1. A liquid container that contains liquid therein and is detachably attached to a liquid ejecting apparatus, the liquid container comprising:

a liquid supply port for supplying the liquid to the outside, the liquid supply port being provided on a connection face; and

a contact surface that opens a flow path valve provided on the liquid ejecting apparatus by contacting a portion of the flow path valve, the contact surface being located on the connection surface.

2. A fluid container according to claim 1,

a plurality of the liquid supply ports are formed in the liquid container,

the contact surface is provided between one of the plurality of liquid supply ports and one of the liquid supply ports provided adjacent thereto.

3. Liquid container according to claim 1 or 2,

the liquid supply port is formed so that a communication portion formed on the liquid ejecting apparatus can be inserted therein,

the contact surface is a surface perpendicular to a direction in which the communication portion is inserted into the liquid supply port.
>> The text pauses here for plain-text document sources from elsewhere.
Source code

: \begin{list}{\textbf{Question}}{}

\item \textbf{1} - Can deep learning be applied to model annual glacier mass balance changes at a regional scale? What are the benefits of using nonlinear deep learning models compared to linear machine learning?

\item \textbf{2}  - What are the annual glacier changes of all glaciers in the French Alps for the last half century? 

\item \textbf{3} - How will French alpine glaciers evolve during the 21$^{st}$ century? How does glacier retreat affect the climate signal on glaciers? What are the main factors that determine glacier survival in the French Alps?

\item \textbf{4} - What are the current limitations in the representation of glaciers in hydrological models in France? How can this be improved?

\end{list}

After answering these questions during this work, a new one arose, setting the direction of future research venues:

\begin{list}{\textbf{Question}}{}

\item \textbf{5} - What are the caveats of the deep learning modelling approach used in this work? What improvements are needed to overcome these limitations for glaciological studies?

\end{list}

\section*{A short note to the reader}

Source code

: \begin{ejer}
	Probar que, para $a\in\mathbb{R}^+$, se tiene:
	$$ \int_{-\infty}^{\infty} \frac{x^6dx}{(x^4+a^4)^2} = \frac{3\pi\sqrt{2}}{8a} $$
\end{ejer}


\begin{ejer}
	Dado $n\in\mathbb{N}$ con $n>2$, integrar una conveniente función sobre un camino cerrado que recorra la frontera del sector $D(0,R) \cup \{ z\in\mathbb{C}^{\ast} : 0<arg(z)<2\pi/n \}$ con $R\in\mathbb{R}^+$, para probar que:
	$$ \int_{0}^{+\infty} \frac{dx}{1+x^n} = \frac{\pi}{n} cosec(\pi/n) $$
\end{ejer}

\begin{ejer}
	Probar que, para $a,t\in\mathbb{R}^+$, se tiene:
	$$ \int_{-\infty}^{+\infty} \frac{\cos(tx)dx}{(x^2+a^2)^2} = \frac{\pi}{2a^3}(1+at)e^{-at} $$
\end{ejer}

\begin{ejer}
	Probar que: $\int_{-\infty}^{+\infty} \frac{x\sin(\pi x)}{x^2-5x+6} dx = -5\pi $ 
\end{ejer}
4. A liquid container according to claim 1,

the front surface of the liquid supply port protrudes from the contact surface.

5. A liquid container which contains a liquid therein and is detachably attached to a liquid ejecting apparatus, the liquid container comprising,

a liquid supply port into which a communication portion provided on the liquid ejecting apparatus is insertable, the liquid supply port being located on a connection face;

a liquid introduction port that can receive an introduction communicating portion provided on the liquid ejecting apparatus and that is located at one end portion of the connection face with respect to a position where the liquid supply port is formed;

a contact surface that opens a flow path valve provided on the liquid ejecting apparatus by contacting a part of the flow path valve, the contact surface being located at the other end of the connection surface such that the liquid supply port is located between the liquid introduction port and the contact surface.

6. A fluid container according to claim 5,

a plurality of the liquid supply ports are arranged on the connection surface;

the liquid inlet and the contact surface are disposed on both sides of the liquid supply port arranged in line.

7. A fluid container according to claim 5,

a plurality of the liquid supply ports are arranged on the connection surface;

the liquid inlet is arranged outside the liquid supply ports arranged in line; and is

The contact surface is disposed in the vicinity of the liquid supply port on the opposite side of the liquid introduction port.

8. A liquid receptacle according to any of claims 5 to 7,

the contact surface and the liquid introduction port are formed at positions where they are at the same height when the liquid container is mounted on the liquid ejecting apparatus.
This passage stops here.